====== Data for the task ======

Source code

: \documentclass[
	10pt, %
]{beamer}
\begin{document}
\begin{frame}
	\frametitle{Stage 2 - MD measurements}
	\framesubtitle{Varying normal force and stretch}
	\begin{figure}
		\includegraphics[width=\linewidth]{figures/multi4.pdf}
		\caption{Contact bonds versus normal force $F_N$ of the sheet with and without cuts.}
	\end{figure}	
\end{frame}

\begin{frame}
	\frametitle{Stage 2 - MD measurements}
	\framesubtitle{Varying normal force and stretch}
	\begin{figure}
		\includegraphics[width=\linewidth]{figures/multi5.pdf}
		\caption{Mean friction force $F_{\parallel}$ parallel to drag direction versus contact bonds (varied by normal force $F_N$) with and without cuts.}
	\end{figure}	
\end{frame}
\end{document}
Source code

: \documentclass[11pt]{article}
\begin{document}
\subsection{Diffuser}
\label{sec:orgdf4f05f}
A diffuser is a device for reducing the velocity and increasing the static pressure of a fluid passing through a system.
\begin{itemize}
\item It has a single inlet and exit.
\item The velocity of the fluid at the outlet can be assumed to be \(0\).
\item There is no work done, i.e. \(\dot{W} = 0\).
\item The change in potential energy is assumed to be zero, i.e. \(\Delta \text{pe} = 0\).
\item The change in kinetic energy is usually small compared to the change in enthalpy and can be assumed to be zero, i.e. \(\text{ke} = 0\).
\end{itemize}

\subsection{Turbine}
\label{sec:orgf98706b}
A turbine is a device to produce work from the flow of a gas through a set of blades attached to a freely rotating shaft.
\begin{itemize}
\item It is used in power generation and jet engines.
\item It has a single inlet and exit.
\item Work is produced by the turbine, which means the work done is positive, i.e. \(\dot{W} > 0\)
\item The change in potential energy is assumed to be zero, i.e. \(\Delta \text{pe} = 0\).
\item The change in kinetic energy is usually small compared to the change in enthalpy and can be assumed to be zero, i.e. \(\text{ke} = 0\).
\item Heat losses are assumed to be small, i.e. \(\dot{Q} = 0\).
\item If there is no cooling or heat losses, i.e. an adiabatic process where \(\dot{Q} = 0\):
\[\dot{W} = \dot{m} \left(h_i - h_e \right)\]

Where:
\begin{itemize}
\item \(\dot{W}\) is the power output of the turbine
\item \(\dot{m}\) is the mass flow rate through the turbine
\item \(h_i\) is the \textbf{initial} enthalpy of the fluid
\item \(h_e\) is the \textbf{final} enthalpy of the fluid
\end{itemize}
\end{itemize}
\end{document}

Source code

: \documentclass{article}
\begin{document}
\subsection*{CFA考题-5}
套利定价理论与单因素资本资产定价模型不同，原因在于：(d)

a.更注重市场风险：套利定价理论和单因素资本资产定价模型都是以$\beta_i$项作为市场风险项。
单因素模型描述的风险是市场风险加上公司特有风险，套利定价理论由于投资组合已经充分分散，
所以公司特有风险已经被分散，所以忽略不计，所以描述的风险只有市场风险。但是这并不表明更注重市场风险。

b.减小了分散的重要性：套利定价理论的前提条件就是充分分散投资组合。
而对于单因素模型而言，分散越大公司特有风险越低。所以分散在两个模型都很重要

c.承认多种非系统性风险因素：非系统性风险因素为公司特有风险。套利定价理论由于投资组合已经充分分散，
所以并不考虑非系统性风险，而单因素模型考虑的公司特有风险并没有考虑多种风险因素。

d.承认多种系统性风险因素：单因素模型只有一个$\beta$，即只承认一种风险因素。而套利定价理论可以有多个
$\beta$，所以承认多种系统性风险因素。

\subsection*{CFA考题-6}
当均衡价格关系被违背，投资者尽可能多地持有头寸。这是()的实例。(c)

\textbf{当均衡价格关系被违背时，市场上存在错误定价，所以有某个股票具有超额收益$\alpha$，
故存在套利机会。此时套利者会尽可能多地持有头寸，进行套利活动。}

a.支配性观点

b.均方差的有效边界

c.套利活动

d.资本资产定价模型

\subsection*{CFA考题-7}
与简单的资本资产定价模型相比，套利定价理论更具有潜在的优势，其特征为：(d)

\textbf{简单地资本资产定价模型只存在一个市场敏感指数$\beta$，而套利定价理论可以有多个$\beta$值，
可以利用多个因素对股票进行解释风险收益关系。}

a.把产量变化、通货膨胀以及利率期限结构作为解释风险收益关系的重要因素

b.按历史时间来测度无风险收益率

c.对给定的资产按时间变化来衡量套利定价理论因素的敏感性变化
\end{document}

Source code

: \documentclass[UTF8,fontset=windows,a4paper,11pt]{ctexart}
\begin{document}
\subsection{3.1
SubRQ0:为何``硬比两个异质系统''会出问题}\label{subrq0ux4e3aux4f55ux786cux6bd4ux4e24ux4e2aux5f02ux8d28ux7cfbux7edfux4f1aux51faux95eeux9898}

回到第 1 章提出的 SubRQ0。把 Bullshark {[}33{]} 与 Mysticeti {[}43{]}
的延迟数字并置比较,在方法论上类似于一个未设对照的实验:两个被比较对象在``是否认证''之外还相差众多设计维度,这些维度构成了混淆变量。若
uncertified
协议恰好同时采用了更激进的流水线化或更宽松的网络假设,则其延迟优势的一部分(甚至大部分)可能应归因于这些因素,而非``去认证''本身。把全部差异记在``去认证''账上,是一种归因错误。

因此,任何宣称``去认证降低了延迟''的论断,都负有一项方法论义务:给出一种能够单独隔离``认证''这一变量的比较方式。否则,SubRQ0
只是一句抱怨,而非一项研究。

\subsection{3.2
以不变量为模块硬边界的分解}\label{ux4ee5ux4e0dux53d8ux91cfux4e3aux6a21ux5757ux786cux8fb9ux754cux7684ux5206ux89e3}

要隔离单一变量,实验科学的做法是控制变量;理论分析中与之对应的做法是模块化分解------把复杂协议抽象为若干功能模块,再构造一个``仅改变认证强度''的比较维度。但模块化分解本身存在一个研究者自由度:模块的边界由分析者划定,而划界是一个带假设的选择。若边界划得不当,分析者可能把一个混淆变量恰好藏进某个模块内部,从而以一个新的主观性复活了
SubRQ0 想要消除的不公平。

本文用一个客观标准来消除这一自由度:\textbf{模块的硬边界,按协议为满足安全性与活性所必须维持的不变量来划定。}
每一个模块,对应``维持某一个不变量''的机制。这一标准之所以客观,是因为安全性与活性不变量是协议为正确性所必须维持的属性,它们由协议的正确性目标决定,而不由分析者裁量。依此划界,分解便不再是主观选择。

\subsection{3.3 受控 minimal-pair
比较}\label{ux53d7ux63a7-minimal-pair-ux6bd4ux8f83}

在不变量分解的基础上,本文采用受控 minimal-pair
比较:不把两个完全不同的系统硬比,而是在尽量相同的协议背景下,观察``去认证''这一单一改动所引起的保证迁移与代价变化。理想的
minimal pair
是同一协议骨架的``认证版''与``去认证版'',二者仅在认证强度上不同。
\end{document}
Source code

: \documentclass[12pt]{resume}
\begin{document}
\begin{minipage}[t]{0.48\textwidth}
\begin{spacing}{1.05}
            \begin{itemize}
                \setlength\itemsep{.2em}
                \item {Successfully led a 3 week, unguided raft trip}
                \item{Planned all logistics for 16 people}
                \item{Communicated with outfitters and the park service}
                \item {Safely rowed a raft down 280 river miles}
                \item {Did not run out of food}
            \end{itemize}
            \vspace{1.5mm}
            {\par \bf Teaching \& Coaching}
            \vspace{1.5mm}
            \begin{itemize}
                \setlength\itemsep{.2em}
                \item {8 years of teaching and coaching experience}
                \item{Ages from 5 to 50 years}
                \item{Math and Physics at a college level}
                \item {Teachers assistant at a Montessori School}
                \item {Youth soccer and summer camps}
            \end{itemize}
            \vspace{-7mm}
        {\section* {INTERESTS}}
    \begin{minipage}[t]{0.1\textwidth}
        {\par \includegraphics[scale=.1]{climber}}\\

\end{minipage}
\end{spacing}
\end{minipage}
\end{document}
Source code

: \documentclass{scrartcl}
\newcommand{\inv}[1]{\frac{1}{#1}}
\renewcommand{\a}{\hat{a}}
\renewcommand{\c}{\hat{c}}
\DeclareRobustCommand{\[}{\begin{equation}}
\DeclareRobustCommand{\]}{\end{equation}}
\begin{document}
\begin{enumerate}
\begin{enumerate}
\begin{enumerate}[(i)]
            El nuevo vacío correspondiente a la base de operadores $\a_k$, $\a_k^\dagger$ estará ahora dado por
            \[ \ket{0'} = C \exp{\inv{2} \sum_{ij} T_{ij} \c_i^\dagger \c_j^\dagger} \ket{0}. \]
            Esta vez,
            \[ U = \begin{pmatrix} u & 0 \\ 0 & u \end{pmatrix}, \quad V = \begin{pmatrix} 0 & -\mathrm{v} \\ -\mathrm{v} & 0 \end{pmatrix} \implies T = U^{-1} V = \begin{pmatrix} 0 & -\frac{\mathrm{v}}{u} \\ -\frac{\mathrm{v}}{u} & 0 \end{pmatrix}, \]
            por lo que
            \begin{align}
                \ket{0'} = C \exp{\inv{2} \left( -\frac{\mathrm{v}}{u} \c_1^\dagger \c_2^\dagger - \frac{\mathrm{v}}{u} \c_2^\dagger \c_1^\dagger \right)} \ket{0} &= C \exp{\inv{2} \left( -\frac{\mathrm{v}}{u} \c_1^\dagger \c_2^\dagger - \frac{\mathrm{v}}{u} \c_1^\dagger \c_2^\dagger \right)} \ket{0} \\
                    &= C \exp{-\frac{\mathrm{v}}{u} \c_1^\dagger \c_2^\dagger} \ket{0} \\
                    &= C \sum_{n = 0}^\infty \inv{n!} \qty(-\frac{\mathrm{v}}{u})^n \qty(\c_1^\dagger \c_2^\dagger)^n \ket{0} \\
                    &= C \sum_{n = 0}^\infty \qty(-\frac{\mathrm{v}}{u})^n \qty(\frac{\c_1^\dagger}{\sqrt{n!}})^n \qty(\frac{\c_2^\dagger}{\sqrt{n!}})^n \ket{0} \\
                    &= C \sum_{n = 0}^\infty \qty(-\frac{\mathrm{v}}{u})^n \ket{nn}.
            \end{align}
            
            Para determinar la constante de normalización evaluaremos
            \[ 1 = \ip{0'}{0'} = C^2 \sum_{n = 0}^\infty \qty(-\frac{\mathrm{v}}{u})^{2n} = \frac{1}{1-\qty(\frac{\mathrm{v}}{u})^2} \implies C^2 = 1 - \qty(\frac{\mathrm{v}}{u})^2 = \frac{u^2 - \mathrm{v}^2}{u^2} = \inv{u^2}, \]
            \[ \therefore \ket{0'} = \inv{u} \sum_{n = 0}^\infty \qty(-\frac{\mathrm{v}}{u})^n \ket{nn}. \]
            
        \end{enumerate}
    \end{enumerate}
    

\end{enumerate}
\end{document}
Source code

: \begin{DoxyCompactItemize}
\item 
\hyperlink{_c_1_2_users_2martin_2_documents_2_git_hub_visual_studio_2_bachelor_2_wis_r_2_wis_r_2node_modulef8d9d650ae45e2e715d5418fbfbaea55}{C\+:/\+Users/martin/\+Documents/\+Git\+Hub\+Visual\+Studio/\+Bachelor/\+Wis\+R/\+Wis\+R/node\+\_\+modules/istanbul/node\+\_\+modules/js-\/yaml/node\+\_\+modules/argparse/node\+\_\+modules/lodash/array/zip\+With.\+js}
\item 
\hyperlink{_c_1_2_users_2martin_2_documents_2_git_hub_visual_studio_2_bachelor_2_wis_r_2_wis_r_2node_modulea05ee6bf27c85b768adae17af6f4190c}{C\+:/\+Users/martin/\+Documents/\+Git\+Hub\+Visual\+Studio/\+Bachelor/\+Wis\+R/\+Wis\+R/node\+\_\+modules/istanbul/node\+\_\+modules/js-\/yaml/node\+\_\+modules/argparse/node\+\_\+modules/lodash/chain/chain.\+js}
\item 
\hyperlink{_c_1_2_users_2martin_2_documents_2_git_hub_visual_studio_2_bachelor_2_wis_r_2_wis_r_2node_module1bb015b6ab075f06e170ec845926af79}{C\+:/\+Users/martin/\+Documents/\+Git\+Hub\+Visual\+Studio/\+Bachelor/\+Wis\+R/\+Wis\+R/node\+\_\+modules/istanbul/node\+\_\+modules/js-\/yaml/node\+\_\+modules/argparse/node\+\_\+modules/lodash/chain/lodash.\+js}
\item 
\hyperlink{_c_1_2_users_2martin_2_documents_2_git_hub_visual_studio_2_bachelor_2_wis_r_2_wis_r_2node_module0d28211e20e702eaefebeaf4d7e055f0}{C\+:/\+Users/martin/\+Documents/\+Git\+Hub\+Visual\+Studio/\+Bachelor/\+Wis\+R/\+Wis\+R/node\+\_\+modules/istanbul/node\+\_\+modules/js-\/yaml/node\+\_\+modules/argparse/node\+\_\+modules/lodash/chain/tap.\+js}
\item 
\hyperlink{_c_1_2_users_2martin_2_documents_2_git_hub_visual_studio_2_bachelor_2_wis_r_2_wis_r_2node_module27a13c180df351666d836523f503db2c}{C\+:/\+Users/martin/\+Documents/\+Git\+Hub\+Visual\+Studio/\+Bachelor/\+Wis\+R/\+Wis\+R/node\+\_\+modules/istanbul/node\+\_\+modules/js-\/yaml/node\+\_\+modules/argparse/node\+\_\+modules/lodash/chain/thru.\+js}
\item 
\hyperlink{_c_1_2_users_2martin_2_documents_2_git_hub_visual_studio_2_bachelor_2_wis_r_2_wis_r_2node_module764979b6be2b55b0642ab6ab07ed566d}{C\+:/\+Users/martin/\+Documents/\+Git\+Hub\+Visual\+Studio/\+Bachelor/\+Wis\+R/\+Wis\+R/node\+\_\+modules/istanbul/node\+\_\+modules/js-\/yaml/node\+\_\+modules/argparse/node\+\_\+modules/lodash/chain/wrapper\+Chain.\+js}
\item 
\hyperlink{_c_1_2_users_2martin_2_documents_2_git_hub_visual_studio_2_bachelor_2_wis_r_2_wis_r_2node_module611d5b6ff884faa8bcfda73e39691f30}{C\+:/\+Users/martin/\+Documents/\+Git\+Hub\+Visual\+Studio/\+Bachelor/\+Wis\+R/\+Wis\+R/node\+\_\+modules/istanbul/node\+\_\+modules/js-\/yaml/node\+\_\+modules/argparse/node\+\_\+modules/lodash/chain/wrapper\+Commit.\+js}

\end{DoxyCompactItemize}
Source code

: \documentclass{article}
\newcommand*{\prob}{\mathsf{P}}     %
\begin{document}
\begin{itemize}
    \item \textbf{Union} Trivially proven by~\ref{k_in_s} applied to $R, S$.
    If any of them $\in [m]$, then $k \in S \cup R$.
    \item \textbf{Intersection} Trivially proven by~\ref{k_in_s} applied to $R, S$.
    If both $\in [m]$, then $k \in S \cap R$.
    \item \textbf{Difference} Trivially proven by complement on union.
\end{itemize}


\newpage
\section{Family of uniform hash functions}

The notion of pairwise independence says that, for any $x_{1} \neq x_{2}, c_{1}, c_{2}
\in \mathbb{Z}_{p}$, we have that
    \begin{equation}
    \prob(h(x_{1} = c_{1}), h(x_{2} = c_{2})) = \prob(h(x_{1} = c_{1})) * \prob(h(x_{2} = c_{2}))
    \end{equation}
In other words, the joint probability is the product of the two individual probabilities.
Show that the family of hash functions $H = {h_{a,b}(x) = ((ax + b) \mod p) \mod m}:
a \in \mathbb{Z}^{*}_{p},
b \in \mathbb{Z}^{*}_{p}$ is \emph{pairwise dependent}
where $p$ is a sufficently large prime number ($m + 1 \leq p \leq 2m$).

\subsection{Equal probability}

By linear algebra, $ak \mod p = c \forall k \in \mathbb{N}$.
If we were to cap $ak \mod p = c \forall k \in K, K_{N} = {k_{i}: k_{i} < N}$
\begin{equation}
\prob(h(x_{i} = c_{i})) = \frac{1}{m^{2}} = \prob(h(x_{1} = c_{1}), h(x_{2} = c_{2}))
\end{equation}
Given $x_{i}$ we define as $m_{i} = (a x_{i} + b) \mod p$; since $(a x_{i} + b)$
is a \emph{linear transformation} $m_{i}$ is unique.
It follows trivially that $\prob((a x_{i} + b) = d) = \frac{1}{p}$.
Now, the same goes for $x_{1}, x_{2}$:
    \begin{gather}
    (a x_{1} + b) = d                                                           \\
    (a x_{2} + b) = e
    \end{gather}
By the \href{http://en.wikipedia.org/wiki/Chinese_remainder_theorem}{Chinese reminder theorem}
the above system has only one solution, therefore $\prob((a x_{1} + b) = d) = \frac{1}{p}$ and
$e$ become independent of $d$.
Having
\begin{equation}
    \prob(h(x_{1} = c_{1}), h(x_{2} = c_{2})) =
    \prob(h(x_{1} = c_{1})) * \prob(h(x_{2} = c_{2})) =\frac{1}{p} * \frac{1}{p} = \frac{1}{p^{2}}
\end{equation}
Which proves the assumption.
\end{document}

======

For the string "right", filter the data and copy out each line where it occurs.

**Solution for this task:**
\[\dot{W} = \dot{m} \left(h_i - h_e \right)\]
                \ket{0'} = C \exp{\inv{2} \left( -\frac{\mathrm{v}}{u} \c_1^\dagger \c_2^\dagger - \frac{\mathrm{v}}{u} \c_2^\dagger \c_1^\dagger \right)} \ket{0} &= C \exp{\inv{2} \left( -\frac{\mathrm{v}}{u} \c_1^\dagger \c_2^\dagger - \frac{\mathrm{v}}{u} \c_1^\dagger \c_2^\dagger \right)} \ket{0} \\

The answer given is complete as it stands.